31ـ الإنسَانُ عَبْدُ الإحْسَان. — İnsan ihsanın esiridir. 32ـ إنَّ
العَصَا من العُصية. — Sopa sopacıktan meydana gelir (Hiç bir şeyi
küçümseme). 33ـ إنَّ من البَيانِ لَسِحراً. — Anlatımda büyüleyicilik
vardır. 34ـ بَعضُ العَفوِ ضَعْفٌ. — Bazı af zaaftır. 35ـ الحَريْصُ
مَحرُومٌ. — .Çok isteyen mahrum kalır. 36ـ حُسنُ الأخْلاق
كُنوزُ الأَرزَاق. — Güzel ahlak rızk hazineleridir. 37ـ خَيرُ الكَلامِ
مَا قَلَّ ودَلَّ. — Sözün hayırlısı kısa ve anlaşılır olanıdır.
38ـ رُبَّ قَولٍ أنْفَذُ مِن صَولٍ. — Nice söz vardır ki,
yiğitçe saldırıdan etkilidir. 39ـ الصَّبرُ مِفتاحُ الفَرَج. — Sabır
kurtuluşun anahtarıdır. 40ـ ظَنُّ العَاقِل خَيرٌ مِن يَقينِ الجَاهِل. —
Akıllının zannı cahilin bilgisinden hayrıdır. 41ـ القَناعَةُ كَنزٌ
يَفْنَى. — Kanaat tükenmez bir hazinedir. 42ـ كُلُّ رأسٍ بِهِ صُداعٌ.
— Her başın bir ağrısı vardır. 43ـ كُنْ جَميلاً تَرى الوُجُودَ جَميلاً.
— Sen güzel ol mevcudatı güzel görürsün. 44ـ كُنْ وَسَطَاً
وإمشِ جَانِباً. — Orta ol, kenardan yürü. 45ـ لا تَأكُل خُبزكَ على
مائِدَةِ غَيرِك. — Kendi ekmeğini başkasının sofrasında yeme. 46ـ لا
تَجري فيما لا تَدرِي. — Bilmediğin bir şeyin ardından koşma. 47ـ لا
تَغُرَّكَ المَظاهِرُ. — Görünüşe aldanma. 48ـ لا يَضُرُّ
السَّحَابَ نُباحَ الكِلابِ. — Köpeklerin havlaması bulutlara zarar
vermez. 49ـ لا يَنفعُ النَّدم بَعدَ العَدَم. — Son pişmanlık fayda
vermez. 50ـ إسأل المُجرِّب ولا تَسألِ الحَكيم / لِسانُ التَّجرُبة أصدَق.

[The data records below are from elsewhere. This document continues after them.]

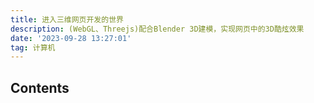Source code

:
 ```yaml
---
title: 进入三维网页开发的世界
description: (WebGL、Threejs)配合Blender 3D建模，实现网页中的3D酷炫效果
date: '2023-09-28 13:27:01'
tag: 计算机
---
```


## Contents
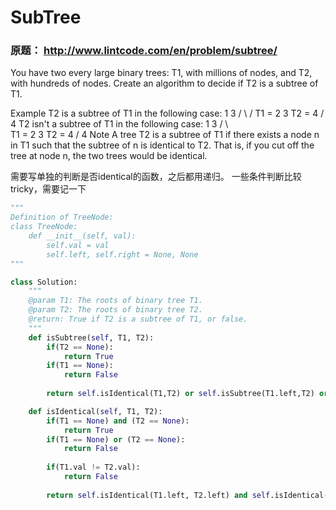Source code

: # SubTree 

### 原题： http://www.lintcode.com/en/problem/subtree/

You have two every large binary trees: T1,
with millions of nodes, and T2, with hundreds of nodes.
Create an algorithm to decide if T2 is a subtree of T1.

Example
T2 is a subtree of T1 in the following case:
       1                3
      / \              /
T1 = 2   3      T2 =  4
        /
       4
T2 isn't a subtree of T1 in the following case:
       1               3
      / \               \
T1 = 2   3       T2 =    4
        /
       4
Note
A tree T2 is a subtree of T1 if there exists a node n in T1 such that
the subtree of n is identical to T2.
That is, if you cut off the tree at node n,
the two trees would be identical.


需要写单独的判断是否identical的函数，之后都用递归。
一些条件判断比较tricky，需要记一下

```python
"""
Definition of TreeNode:
class TreeNode:
    def __init__(self, val):
        self.val = val
        self.left, self.right = None, None
"""

class Solution:
    """
    @param T1: The roots of binary tree T1.
    @param T2: The roots of binary tree T2.
    @return: True if T2 is a subtree of T1, or false.
    """
    def isSubtree(self, T1, T2):
        if(T2 == None):
            return True
        if(T1 == None):
            return False
            
        return self.isIdentical(T1,T2) or self.isSubtree(T1.left,T2) or self.isSubtree(T1.right, T2)

    def isIdentical(self, T1, T2):
        if(T1 == None) and (T2 == None):
            return True
        if(T1 == None) or (T2 == None):
            return False
        
        if(T1.val != T2.val):
            return False
            
        return self.isIdentical(T1.left, T2.left) and self.isIdentical(T1.right,T2.right)


```

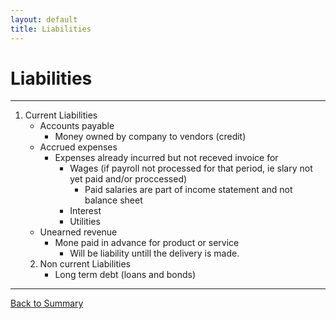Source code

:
 ```yaml
---
layout: default
title: Liabilities
---
```


# Liabilities
---

1. Current Liabilities
    -   Accounts payable 
        +   Money owned by company to vendors (credit)
    -   Accrued expenses
        +   Expenses already incurred but not receved invoice for
            *   Wages (if payroll not processed for that period, ie slary not yet paid and/or proccessed)
                -   Paid salaries are part of income statement and not balance sheet
            *   Interest
            *   Utilities
    -   Unearned revenue 
        +   Mone paid in advance for product or service
            *   Will be liability untill the delivery is made.
    2. Non current Liabilities
        - Long term debt (loans and bonds)

---

<a href="/" name="#user-content-ratios">Back to Summary</a>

— Tecrübeliden sor hâkimden sorma / Tecrübenin sözü daha
doğrudur). 51ـ لِكُلِّ دَاءٍ دَواءٌ إلاّ الحَماقَةَ. — Ahmaklık dışında
her derdin bir devası vardır. 52ـ مَنْ إسترعى الذِّئبَ فقَدْ ظَلَم. —
Kutra güvenen haksızlık eder. 53ـ مَن حَفَرَ لأخيِهِ حُفرَةً وقَعَ
فيها. — Başkasına kuyu kazan içine düşer. 54ـ النَّاسُ أعداءُ ما
جَهِلوا. — İnsanlar bilmedikleri şeyin düşmanıdırlar. 55ـ نُصرَةُ الحَقِّ
شَرَفٌ. — Kaka yardım etmek şereftir. 56ـ بَعضُ الكَلامِ أقطَعُ من
الحِسَام؟ — Bazı sözler kılıçtan daha keskindir. 57ـ ما رَأيتُ
نِعمَةً مَوفُورَةً إلاَ وإلى جَانِبِها حَقٌّ مَضيعٌ. — Helal kazanç ile yağlı
pilav yenmez. — Bol nimetin olduğu yerde, ancak haksız kazancın olduğu
görünür.
58ـ الضِّحكُ مِن غَيرِ عَجَب مِن قِلَّةِ الأدَب. —
İlginç olmayan bir şeye gülmek terbiyenin az olması demek. 59ـ كُلّ مَمنوع
مَتبوعٌ (مَرغُوبٌ). — Her yasak izlenir (Arzulanır). 60ـ الحَياءُ من
الإيْمَان. — Hayâ etmek imandandır. 61ـ إختَلَطَ الحَابِل بالنَّابِل.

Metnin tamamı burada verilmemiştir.